The tool exports at the 35 by 45 mm ratio and gives you an on screen guide so you can position your head inside that 32 to 36 mm band. You adjust the crop until the chin and crown line up, then export. This takes the guesswork out of measuring with a ruler after you print.

Australia passport photo maker

These figures are the values that are commonly required, but specifications do change. Before you print and submit, confirm the current size and face measurements with the Australian Passport Office at passports.gov.au.

A plain white background, swapped privately in your browser

Australian passport photos need a plain light or white background with even lighting and no shadows behind the head. Most home and phone photos have a patterned wall, a colour cast, or soft shadows that fall short of this. The tool detects your outline, removes whatever is behind you, and places a clean, even white background in its place.

Because the work happens entirely in your browser, your photo is never uploaded to a server. If you only need the background fixed and the rest of your photo is already fine, you can use the passport photo white background tool or the more general change photo background tool to swap it without re-shooting.

Aim for flat, even lighting on your face when you take the original photo. The tool can replace the background cleanly, but a strong shadow across your face in the source image is harder to undo, so good lighting at capture still helps.

Read more

Framing your head with the on screen guide

Framing is where many photos go wrong. The head can sit too high, too low, or off centre, leaving too much space above the crown or cutting into the chin. The on screen guide shows you where the top of the head and the chin should fall so the face lands in the 32 to 36 mm range within the 35 by 45 mm frame.

Centre your head left to right, keep it upright and square to the camera, and leave a small, even margin above the crown. Drag and scale the image until the guide lines match your chin and the top of your head, then export.

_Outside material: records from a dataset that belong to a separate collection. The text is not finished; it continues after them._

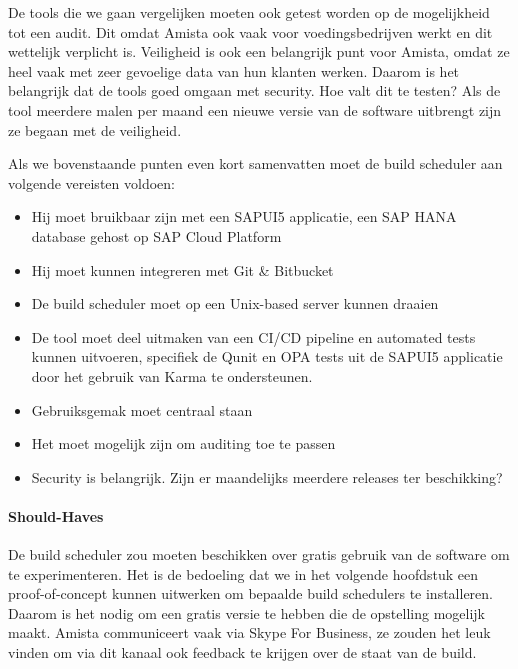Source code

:             De tools die we gaan vergelijken moeten ook getest worden op de mogelijkheid tot een audit. Dit omdat Amista ook vaak voor voedingsbedrijven werkt en dit wettelijk verplicht is.
            Veiligheid is ook een belangrijk punt voor Amista, omdat ze heel vaak met zeer gevoelige data van hun klanten werken. Daarom is het belangrijk dat de tools goed omgaan met security. Hoe valt dit te testen? Als de tool meerdere malen per maand een nieuwe versie van de software uitbrengt zijn ze begaan met de veiligheid.
            
            Als we bovenstaande punten even kort samenvatten moet de build scheduler aan volgende vereisten voldoen:
            \begin{itemize}
                \item Hij moet bruikbaar zijn met een SAPUI5 applicatie, een SAP HANA database gehost op SAP Cloud Platform
                \item Hij moet kunnen integreren met Git \& Bitbucket
                \item De build scheduler moet op een Unix-based server kunnen draaien
                \item De tool moet deel uitmaken van een CI/CD pipeline en automated tests kunnen uitvoeren, specifiek de Qunit en OPA tests uit de SAPUI5 applicatie door het gebruik van Karma te ondersteunen.
                \item Gebruiksgemak moet centraal staan
                \item Het moet mogelijk zijn om auditing toe te passen
                \item Security is belangrijk. Zijn er maandelijks meerdere releases ter beschikking?
            \end{itemize}
            
            
            \paragraph{Should-Haves}
            De build scheduler zou moeten beschikken over gratis gebruik van de software om te experimenteren. Het is de bedoeling dat we in het volgende hoofdstuk een proof-of-concept kunnen uitwerken om bepaalde build schedulers te installeren. Daarom is het nodig om een gratis versie te hebben die de opstelling mogelijk maakt.
            Amista communiceert vaak via Skype For Business, ze zouden het leuk vinden om via dit kanaal ook feedback te krijgen over de staat van de build.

If you want a simple walkthrough of sizing and framing for other countries too, the passport photo maker covers the same crop and export flow with the right dimensions for each.

Expression, glasses, and hair rules the tool cannot fix

Some requirements depend on how you took the photo, not on editing. Use a neutral expression with your mouth closed, keep your eyes open and looking straight at the camera, and do not wear glasses. Make sure your hair is not covering your eyes.

The tool sizes, frames, and cleans the background, but it does not change your expression, open closed eyes, remove glasses, or move hair off your face. If the source photo breaks one of these rules, the fix is to take the photo again rather than to edit it.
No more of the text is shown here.